Skipping "test for zero" checks in IEEE 754


I read this in a popular book about computer graphics,

There are many numeric computations that become much simpler if the programmer takes advantage of the IEEE rules. For example, consider the expression:

a = 1 / (1/b + 1/c)

Such expressions arise with resistors and lenses. If divide-by-zero resulted in a program crash (as was true in many systems before IEEE floating-point), then two if statements would be required to check for small or zero values of b or c. Instead, with IEEE floating-point, if b or c is zero, we will get a zero value for a as desired.

But what about the case where b=+0 and c=-0? Then a=1/inf-inf=nan. Is the book wrong about this optimizations, or have I misunderstood something? It seems like we'll still need at least one check for the signs of b & c rather than no checks at all.

Edit One suggestion in the comments was just to do a post-check for NaN. Is that the idiomatic way to "take advantage" of these number type?

bool is_nan(float x) { return x != x; }

float optic_thing(float b, float c) {
  float result = 1.0f / (1.0f/b + 1.0f/c);
  if (is_nan(result)) result = 0;
  return result;
}

Solution

  • But what about the case where b=+0 and c=-0?

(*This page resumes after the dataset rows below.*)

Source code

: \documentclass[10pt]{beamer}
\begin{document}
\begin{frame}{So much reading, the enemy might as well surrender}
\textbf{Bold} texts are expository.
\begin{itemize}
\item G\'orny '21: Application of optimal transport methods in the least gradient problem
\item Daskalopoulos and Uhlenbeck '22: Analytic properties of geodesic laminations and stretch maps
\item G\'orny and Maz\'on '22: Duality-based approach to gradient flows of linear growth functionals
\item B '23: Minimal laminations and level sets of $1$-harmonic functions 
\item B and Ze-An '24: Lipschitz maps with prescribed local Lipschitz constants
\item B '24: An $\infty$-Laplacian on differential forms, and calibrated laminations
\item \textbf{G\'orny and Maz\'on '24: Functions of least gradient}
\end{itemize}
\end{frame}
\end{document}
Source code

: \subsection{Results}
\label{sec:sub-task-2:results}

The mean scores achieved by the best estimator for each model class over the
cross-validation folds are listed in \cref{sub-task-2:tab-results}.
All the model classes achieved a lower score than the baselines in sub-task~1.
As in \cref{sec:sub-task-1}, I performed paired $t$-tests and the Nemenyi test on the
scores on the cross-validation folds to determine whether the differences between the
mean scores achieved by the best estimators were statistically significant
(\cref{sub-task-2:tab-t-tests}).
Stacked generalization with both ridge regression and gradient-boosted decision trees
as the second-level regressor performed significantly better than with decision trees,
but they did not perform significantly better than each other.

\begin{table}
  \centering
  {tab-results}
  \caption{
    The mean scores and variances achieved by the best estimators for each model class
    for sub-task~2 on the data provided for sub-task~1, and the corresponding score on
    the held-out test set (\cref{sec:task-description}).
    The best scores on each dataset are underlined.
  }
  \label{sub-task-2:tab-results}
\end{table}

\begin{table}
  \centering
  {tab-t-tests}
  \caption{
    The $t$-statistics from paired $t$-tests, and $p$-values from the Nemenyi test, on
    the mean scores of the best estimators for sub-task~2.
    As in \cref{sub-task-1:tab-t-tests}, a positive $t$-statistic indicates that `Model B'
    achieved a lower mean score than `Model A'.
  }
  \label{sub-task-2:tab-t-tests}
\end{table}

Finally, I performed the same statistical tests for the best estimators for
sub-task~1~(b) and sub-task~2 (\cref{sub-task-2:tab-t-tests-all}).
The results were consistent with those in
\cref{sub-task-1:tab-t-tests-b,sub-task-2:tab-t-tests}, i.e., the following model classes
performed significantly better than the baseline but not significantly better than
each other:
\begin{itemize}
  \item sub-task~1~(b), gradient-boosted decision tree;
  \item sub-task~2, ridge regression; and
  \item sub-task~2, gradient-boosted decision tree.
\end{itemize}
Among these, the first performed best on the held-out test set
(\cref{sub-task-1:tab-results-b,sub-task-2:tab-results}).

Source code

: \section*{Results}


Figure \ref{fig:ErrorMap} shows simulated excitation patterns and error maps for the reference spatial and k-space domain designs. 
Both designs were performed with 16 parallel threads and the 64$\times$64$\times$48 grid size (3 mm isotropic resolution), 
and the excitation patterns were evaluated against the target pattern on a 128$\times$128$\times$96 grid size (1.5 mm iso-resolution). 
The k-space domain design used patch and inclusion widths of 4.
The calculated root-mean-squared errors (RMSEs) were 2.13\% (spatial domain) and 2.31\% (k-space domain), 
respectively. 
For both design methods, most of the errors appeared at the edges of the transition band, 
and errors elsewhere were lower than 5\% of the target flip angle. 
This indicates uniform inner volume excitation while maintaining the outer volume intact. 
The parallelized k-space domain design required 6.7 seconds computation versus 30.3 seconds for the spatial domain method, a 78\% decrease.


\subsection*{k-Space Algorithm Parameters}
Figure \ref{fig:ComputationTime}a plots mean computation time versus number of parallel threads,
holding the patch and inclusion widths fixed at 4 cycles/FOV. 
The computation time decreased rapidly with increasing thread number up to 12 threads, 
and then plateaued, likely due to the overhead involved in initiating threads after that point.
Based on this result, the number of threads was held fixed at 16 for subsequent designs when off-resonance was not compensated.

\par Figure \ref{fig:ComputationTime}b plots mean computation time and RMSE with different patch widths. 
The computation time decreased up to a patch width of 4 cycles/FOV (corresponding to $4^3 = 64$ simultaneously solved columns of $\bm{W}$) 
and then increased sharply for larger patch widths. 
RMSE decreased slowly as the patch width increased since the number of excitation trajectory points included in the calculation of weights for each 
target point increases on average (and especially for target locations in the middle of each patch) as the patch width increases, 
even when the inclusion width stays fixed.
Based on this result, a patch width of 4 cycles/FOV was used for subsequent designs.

    Convert -0.0 to +0.0 without branching by adding 0.0.

    int main(void) {
      double b = +0.0;
      double c = -0.0;
      printf("%e\n", b);
      printf("%e\n", c);
      printf("%e\n", 1.0/(1.0/b + 1.0/c));
      b += 0.0;
      c += 0.0;
      printf("%e\n", 1.0/(1.0/b + 1.0/c));
      return 0;
    }
    

    Output

    0.000000e+00
    -0.000000e+00
    nan
    0.000000e+00
    

    [Edit] On the other hand, any values near 0.0, but not 0.0, are likely numeric artifacts and not accurate resistance values. The above still has trouble with tiny value pairs like b = DBL_TRUE_MIN; c = -b; The issue is 1.0/tiny --> Infinity and +Infinity + -Infinity --> NAN. Could resort to either using wider floating point for the quotient calculation or narrow the operands.

      b += 0.0;
      c += 0.0;
      printf("%Le\n", 1.0/(1.0L/b + 1.0L/c));
    
      // Lose some precision, but we are talking about real resistors/lenses here.
      b = (float) b + 0.0f;
      c = (float) c + 0.0f;
      printf("%e\n", 1.0/(1.0/b + 1.0/c));